For the first time in 60 years, it is now possible for Americans to travel to and experience Cuban culture, legally. Don’t pack your bags just yet though – the situation is not as simple as just booking a flight, packing your dive gear and heading down to Havana. It is a bit more complicated than that, and it is important to remember that tourist travel to Cuba remains illegal. But with a bit of pre-planning you can now enjoy some the best diving offered in the Caribbean. We’ve got the facts on how to check out what is quickly becoming the hottest travel and diving trend of 2015 and 2016.

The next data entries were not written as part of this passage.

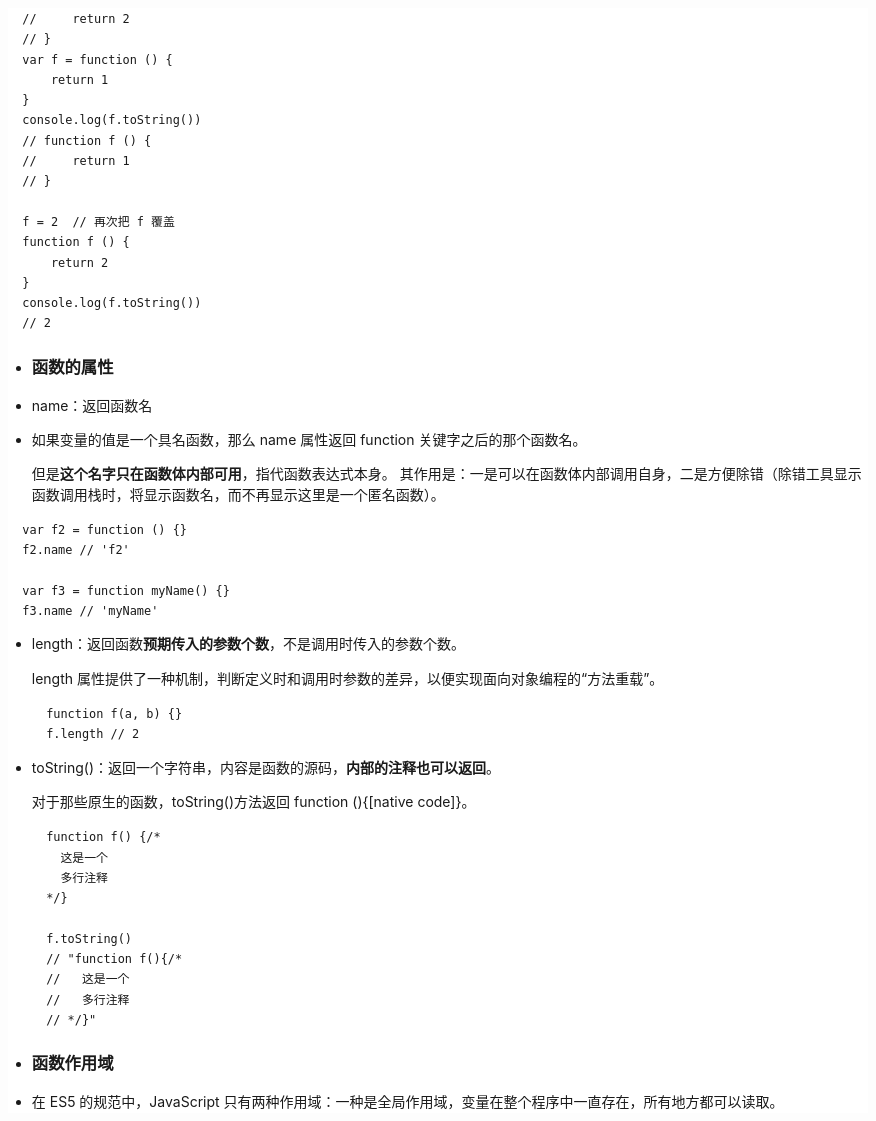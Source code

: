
   ```
    //     return 2
    // }
    var f = function () {
        return 1
    }
    console.log(f.toString())
    // function f () {
    //     return 1
    // }
    
    f = 2  // 再次把 f 覆盖
    function f () {
        return 2
    }
    console.log(f.toString())
    // 2
  ```
- ### 函数的属性
- name：返回函数名
- 如果变量的值是一个具名函数，那么 name 属性返回 function 关键字之后的那个函数名。
  
  但是**这个名字只在函数体内部可用**，指代函数表达式本身。
  其作用是：一是可以在函数体内部调用自身，二是方便除错（除错工具显示函数调用栈时，将显示函数名，而不再显示这里是一个匿名函数）。
```
  var f2 = function () {}
  f2.name // 'f2'

  var f3 = function myName() {}
  f3.name // 'myName'
```

- length：返回函数**预期传入的参数个数**，不是调用时传入的参数个数。

  length 属性提供了一种机制，判断定义时和调用时参数的差异，以便实现面向对象编程的“方法重载”。
  ```
    function f(a, b) {}
    f.length // 2
  ```

- toString()：返回一个字符串，内容是函数的源码，**内部的注释也可以返回**。
  
  对于那些原生的函数，toString()方法返回 function (){[native code]}。
  ```
    function f() {/*
      这是一个
      多行注释
    */}

    f.toString()
    // "function f(){/*
    //   这是一个
    //   多行注释
    // */}"
  ```
- ### 函数作用域
- 在 ES5 的规范中，JavaScript 只有两种作用域：一种是全局作用域，变量在整个程序中一直存在，所有地方都可以读取。

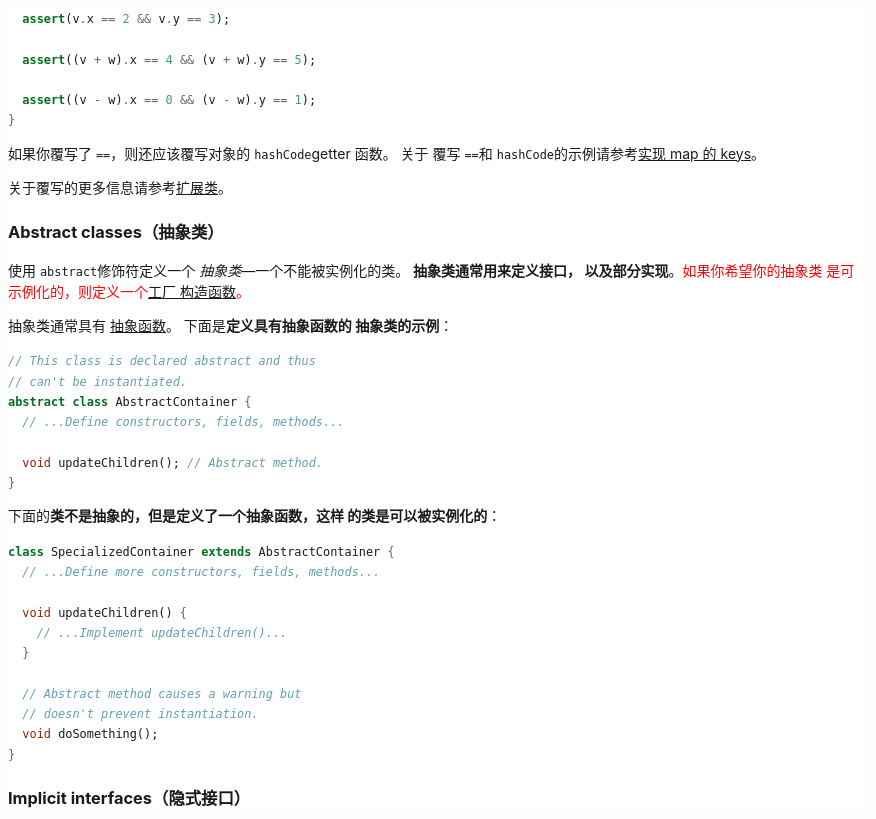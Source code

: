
 ```dart
  assert(v.x == 2 && v.y == 3);

  assert((v + w).x == 4 && (v + w).y == 5);

  assert((v - w).x == 0 && (v - w).y == 1);
}
```



如果你覆写了 `==`，则还应该覆写对象的 `hashCode`getter 函数。 关于 覆写 `==`和 `hashCode`的示例请参考[实现 map 的 keys](http://dart.goodev.org/guides/libraries/library-tour#implementing-map-keys)。

关于覆写的更多信息请参考[扩展类](http://dart.goodev.org/guides/language/language-tour#extending-a-class)。



### Abstract classes（抽象类）

使用 `abstract`修饰符定义一个 *抽象类*—一个不能被实例化的类。 **抽象类通常用来定义接口， 以及部分实现**。<font color=#FF0000>如果你希望你的抽象类 是可示例化的，则定义一个[工厂 构造函数](http://dart.goodev.org/guides/language/language-tour#factory-constructors)。</font>



抽象类通常具有 [抽象函数](http://dart.goodev.org/guides/language/language-tour#abstract-methods)。 下面是**定义具有抽象函数的 抽象类的示例**：

```dart
// This class is declared abstract and thus
// can't be instantiated.
abstract class AbstractContainer {
  // ...Define constructors, fields, methods...

  void updateChildren(); // Abstract method.
}
```



下面的**类不是抽象的，但是定义了一个抽象函数，这样 的类是可以被实例化的**：

```dart
class SpecializedContainer extends AbstractContainer {
  // ...Define more constructors, fields, methods...

  void updateChildren() {
    // ...Implement updateChildren()...
  }

  // Abstract method causes a warning but
  // doesn't prevent instantiation.
  void doSomething();
}
```



### Implicit interfaces（隐式接口）
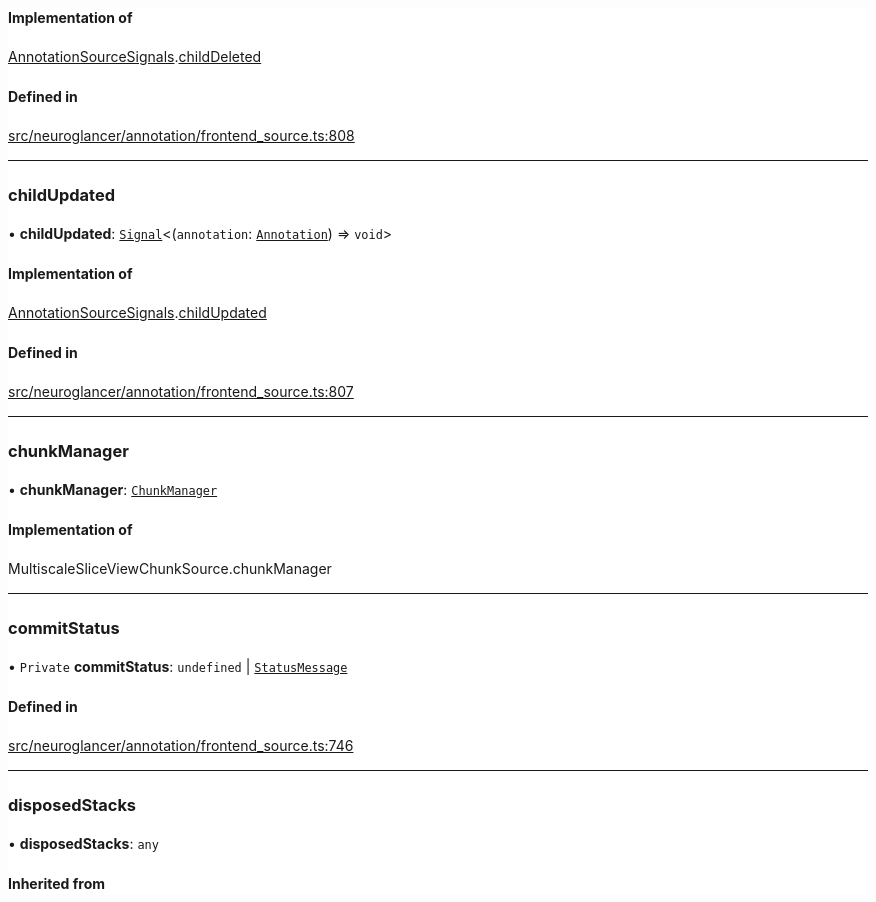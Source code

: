 #### Implementation of

[AnnotationSourceSignals](../interfaces/annotation.AnnotationSourceSignals.md).[childDeleted](../interfaces/annotation.AnnotationSourceSignals.md#childdeleted)

#### Defined in

[src/neuroglancer/annotation/frontend_source.ts:808](https://github.com/ActiveBrainAtlas2/neuroglancer/blob/1beb5d34/src/neuroglancer/annotation/frontend_source.ts#L808)

___

### childUpdated

• **childUpdated**: [`Signal`](util_signal.Signal.md)<(`annotation`: [`Annotation`](../modules/annotation.md#annotation)) => `void`\>

#### Implementation of

[AnnotationSourceSignals](../interfaces/annotation.AnnotationSourceSignals.md).[childUpdated](../interfaces/annotation.AnnotationSourceSignals.md#childupdated)

#### Defined in

[src/neuroglancer/annotation/frontend_source.ts:807](https://github.com/ActiveBrainAtlas2/neuroglancer/blob/1beb5d34/src/neuroglancer/annotation/frontend_source.ts#L807)

___

### chunkManager

• **chunkManager**: [`ChunkManager`](chunk_manager_frontend.ChunkManager.md)

#### Implementation of

MultiscaleSliceViewChunkSource.chunkManager

___

### commitStatus

• `Private` **commitStatus**: `undefined` \| [`StatusMessage`](annotation_frontend_source._internal_.StatusMessage.md)

#### Defined in

[src/neuroglancer/annotation/frontend_source.ts:746](https://github.com/ActiveBrainAtlas2/neuroglancer/blob/1beb5d34/src/neuroglancer/annotation/frontend_source.ts#L746)

___

### disposedStacks

• **disposedStacks**: `any`

#### Inherited from
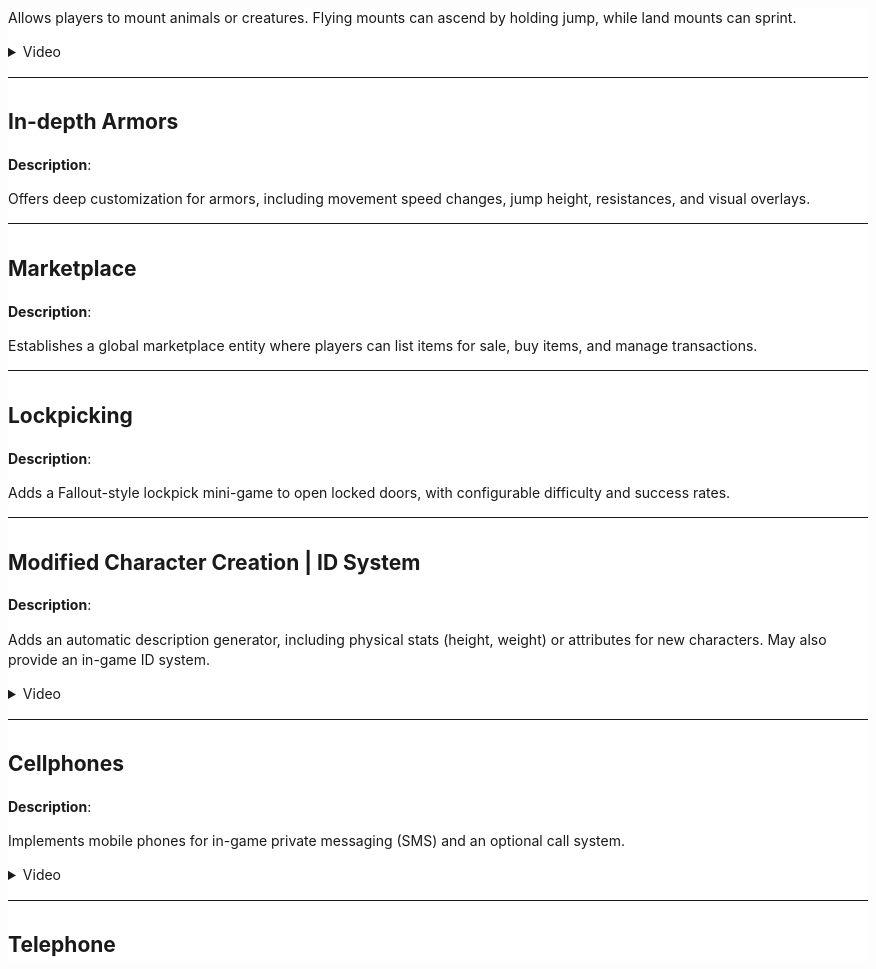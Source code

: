 Allows players to mount animals or creatures. Flying mounts can ascend by holding jump, while land mounts can sprint.

<details><summary>Video</summary></details>

---

## In-depth Armors

**Description**: 

Offers deep customization for armors, including movement speed changes, jump height, resistances, and visual overlays.

---

## Marketplace

**Description**: 

Establishes a global marketplace entity where players can list items for sale, buy items, and manage transactions.

---

## Lockpicking

**Description**: 

Adds a Fallout-style lockpick mini-game to open locked doors, with configurable difficulty and success rates.

---

## Modified Character Creation | ID System

**Description**: 

Adds an automatic description generator, including physical stats (height, weight) or attributes for new characters. May also provide an in-game ID system.

<details><summary>Video</summary></details>

---

## Cellphones

**Description**: 

Implements mobile phones for in-game private messaging (SMS) and an optional call system.

<details><summary>Video</summary></details>

---

## Telephone
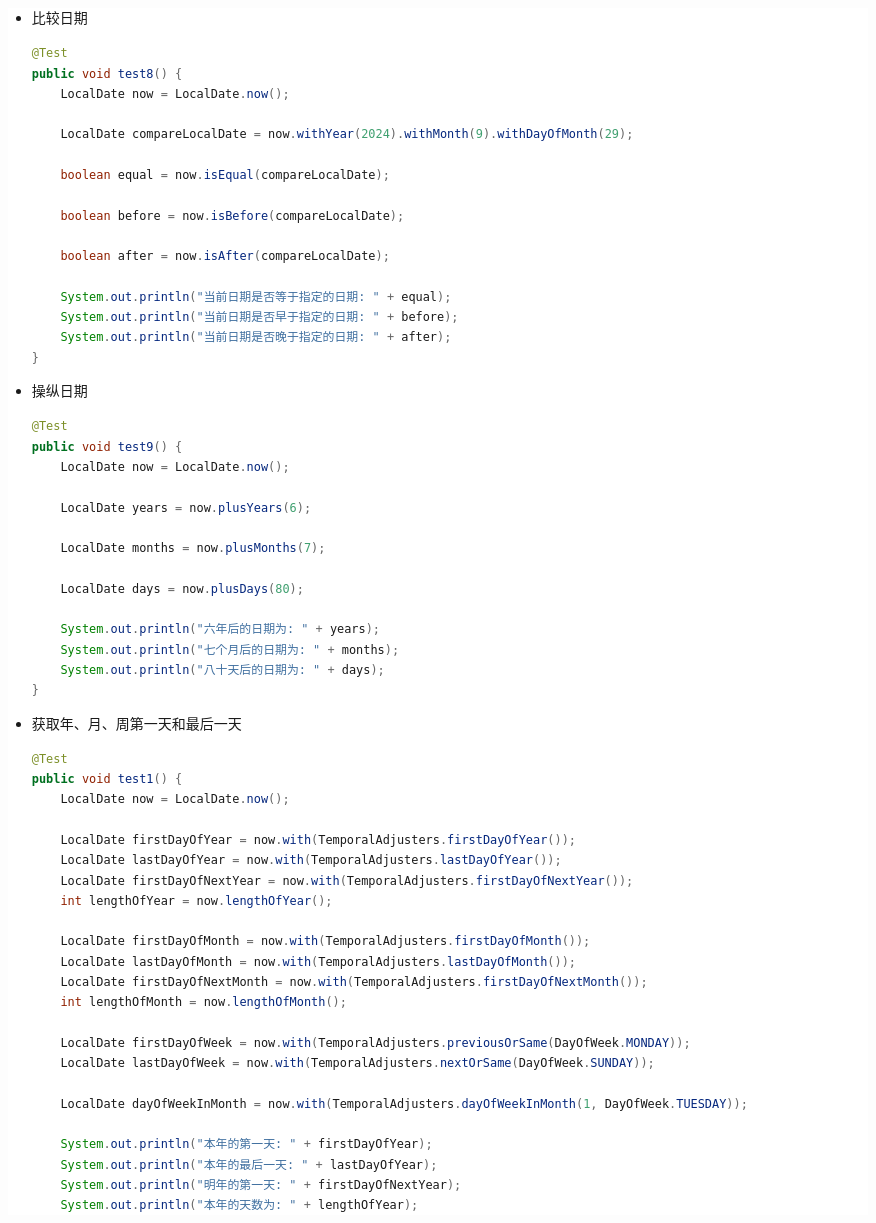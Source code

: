 - 比较日期

  ```java
  @Test
  public void test8() {
      LocalDate now = LocalDate.now();
  
      LocalDate compareLocalDate = now.withYear(2024).withMonth(9).withDayOfMonth(29);
  
      boolean equal = now.isEqual(compareLocalDate);
  
      boolean before = now.isBefore(compareLocalDate);
  
      boolean after = now.isAfter(compareLocalDate);
  
      System.out.println("当前日期是否等于指定的日期: " + equal);
      System.out.println("当前日期是否早于指定的日期: " + before);
      System.out.println("当前日期是否晚于指定的日期: " + after);
  }
  ```

- 操纵日期

  ```java
  @Test
  public void test9() {
      LocalDate now = LocalDate.now();
  
      LocalDate years = now.plusYears(6);
  
      LocalDate months = now.plusMonths(7);
  
      LocalDate days = now.plusDays(80);
  
      System.out.println("六年后的日期为: " + years);
      System.out.println("七个月后的日期为: " + months);
      System.out.println("八十天后的日期为: " + days);
  }
  ```

- 获取年、月、周第一天和最后一天

  ```java
  @Test
  public void test1() {
      LocalDate now = LocalDate.now();
  
      LocalDate firstDayOfYear = now.with(TemporalAdjusters.firstDayOfYear());
      LocalDate lastDayOfYear = now.with(TemporalAdjusters.lastDayOfYear());
      LocalDate firstDayOfNextYear = now.with(TemporalAdjusters.firstDayOfNextYear());
      int lengthOfYear = now.lengthOfYear();
  
      LocalDate firstDayOfMonth = now.with(TemporalAdjusters.firstDayOfMonth());
      LocalDate lastDayOfMonth = now.with(TemporalAdjusters.lastDayOfMonth());
      LocalDate firstDayOfNextMonth = now.with(TemporalAdjusters.firstDayOfNextMonth());
      int lengthOfMonth = now.lengthOfMonth();
  
      LocalDate firstDayOfWeek = now.with(TemporalAdjusters.previousOrSame(DayOfWeek.MONDAY));
      LocalDate lastDayOfWeek = now.with(TemporalAdjusters.nextOrSame(DayOfWeek.SUNDAY));
  
      LocalDate dayOfWeekInMonth = now.with(TemporalAdjusters.dayOfWeekInMonth(1, DayOfWeek.TUESDAY));
  
      System.out.println("本年的第一天: " + firstDayOfYear);
      System.out.println("本年的最后一天: " + lastDayOfYear);
      System.out.println("明年的第一天: " + firstDayOfNextYear);
      System.out.println("本年的天数为: " + lengthOfYear);
  ```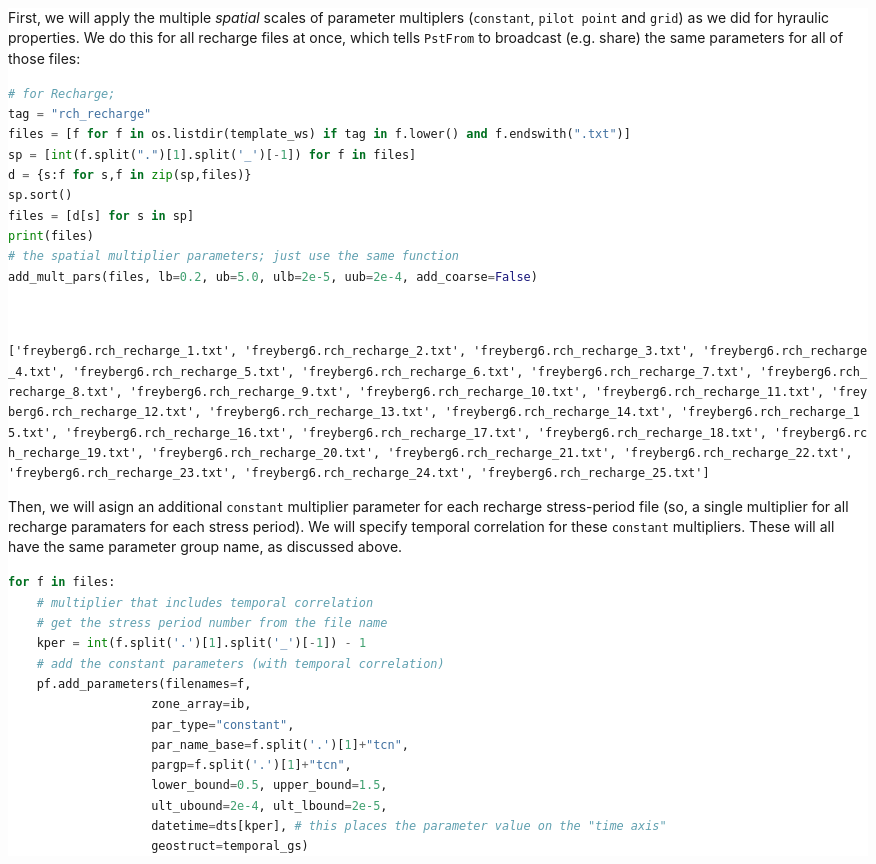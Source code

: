 First, we will apply the multiple *spatial* scales of parameter multiplers (`constant`, `pilot point` and `grid`) as we did for hyraulic properties.  We do this for all recharge files at once, which tells `PstFrom` to broadcast (e.g. share) the same parameters for all of those files: 




```python
# for Recharge; 
tag = "rch_recharge"
files = [f for f in os.listdir(template_ws) if tag in f.lower() and f.endswith(".txt")]
sp = [int(f.split(".")[1].split('_')[-1]) for f in files]
d = {s:f for s,f in zip(sp,files)}
sp.sort()
files = [d[s] for s in sp]
print(files)
# the spatial multiplier parameters; just use the same function
add_mult_pars(files, lb=0.2, ub=5.0, ulb=2e-5, uub=2e-4, add_coarse=False)
    
    
```

    ['freyberg6.rch_recharge_1.txt', 'freyberg6.rch_recharge_2.txt', 'freyberg6.rch_recharge_3.txt', 'freyberg6.rch_recharge_4.txt', 'freyberg6.rch_recharge_5.txt', 'freyberg6.rch_recharge_6.txt', 'freyberg6.rch_recharge_7.txt', 'freyberg6.rch_recharge_8.txt', 'freyberg6.rch_recharge_9.txt', 'freyberg6.rch_recharge_10.txt', 'freyberg6.rch_recharge_11.txt', 'freyberg6.rch_recharge_12.txt', 'freyberg6.rch_recharge_13.txt', 'freyberg6.rch_recharge_14.txt', 'freyberg6.rch_recharge_15.txt', 'freyberg6.rch_recharge_16.txt', 'freyberg6.rch_recharge_17.txt', 'freyberg6.rch_recharge_18.txt', 'freyberg6.rch_recharge_19.txt', 'freyberg6.rch_recharge_20.txt', 'freyberg6.rch_recharge_21.txt', 'freyberg6.rch_recharge_22.txt', 'freyberg6.rch_recharge_23.txt', 'freyberg6.rch_recharge_24.txt', 'freyberg6.rch_recharge_25.txt']
    

Then, we will asign an additional `constant` multiplier parameter for each recharge stress-period file (so, a single multiplier for all recharge paramaters for each stress period). We will specify temporal correlation for these `constant` multipliers. These will all have the same parameter group name, as discussed above. 


```python
for f in files:   
    # multiplier that includes temporal correlation
    # get the stress period number from the file name
    kper = int(f.split('.')[1].split('_')[-1]) - 1  
    # add the constant parameters (with temporal correlation)
    pf.add_parameters(filenames=f,
                    zone_array=ib,
                    par_type="constant",
                    par_name_base=f.split('.')[1]+"tcn",
                    pargp=f.split('.')[1]+"tcn",
                    lower_bound=0.5, upper_bound=1.5,
                    ult_ubound=2e-4, ult_lbound=2e-5,
                    datetime=dts[kper], # this places the parameter value on the "time axis"
                    geostruct=temporal_gs)
```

The low down on the easing of restrictions
Prior to the easing of restrictions, travel to Cuba had to be pre-approved by the governing body OFAC, for each individual trip on a case by case basis. Today, the OFAC guidelines have pre-approved 12 purposes of travel, so no further approval is required for individuals whose travel purpose falls within the pre-approved criteria. The best way to do this is through an educational and cultural program that is in full compliance with U.S. Treasury regulations. An educational trip is most often put together through a reputable travel agent, leaving you to worry about which species of fish you’ll see, instead of whether a specific activity meets the legal guidelines. The diving you are longing for is done through certain liveaboards and this is legal because some of Cuba’s leading marine biologists and educators are onboard with you during the trip. They provide educational activities on a daily basis, and you soak up more knowledge to bring home with you than the average Joe having gone to another destination. Programs may also include the opportunity to meet the locals and partake in meaningful interactions and people-to-people connections while exploring the historic sites in Havana.
So where should I go diving?
Without a doubt, the jewel in the crown of Cuban diving is the Jardines de la Reina, a protected marine park since 1996, and one of the world’s best reserved marine areas. Known as the Gardens of the Queen, it was given its name by non-other than Christopher Columbus himself, who was so impressed with the beauty of the corals and fish that he named the area in honor of the Queen of Spain. This stunning archipelago of more than 600 cayes and islands lies 60 miles off the southern coast of Cuba. It is a very well protected marine reserve due to being Fidel Castro’s favorite fishing and diving spot, and as such, it is absolutely teeming with marine life. Gardens of the Queen is Cuba’s first marine park and the largest no-take marine reserve in the Caribbean. Visitation to Cuba’s Gardens of the Queen is limited to only 1,000 divers per year by the Cuban government, which is fantastic for keeping it pristine.
Sharks, fish, and crocodiles
Yes, you heard that right, crocodiles! The Gardens of the Queen have a healthy population of American crocodiles that are a breathtaking joy to film and photograph underwater. Diving with these magnificent creatures is truly an experience to remember. Once you have gotten over the exhilaration of the crocodiles, the diving just gets better and better. The archipelago arguably has some of the healthiest coral in the whole Caribbean, and a fish population to match. Encounters with Goliath groupers, turtles, bonefish, as well as a ton of other species is commonplace. Leaving the divers’ favorite for last, sharks! The Gardens of the Queen has sharks aplenty; most dive sites have numerous Caribbean reef sharks and the inquisitive silky sharks. These sharks glide around divers and can be observed without the need to chum or bait the water. To top it all off, if you are reasonably lucky, there is an excellent chance of an unforgettable encounter with a Whale shark.
How much will this all cost me?
As of right now, there are no resorts offering an educational diving program, but this could certainly change in the coming months. This is definitely a constantly evolving issue, and though the rules may allow Americans to go to Cuba legally now, it could change at any moment. Currently, a week-long all-inclusive Cuban dive experience on a liveaboard ranges from approximately $4,000 (not including flights) to whatever your little heart desires to spend.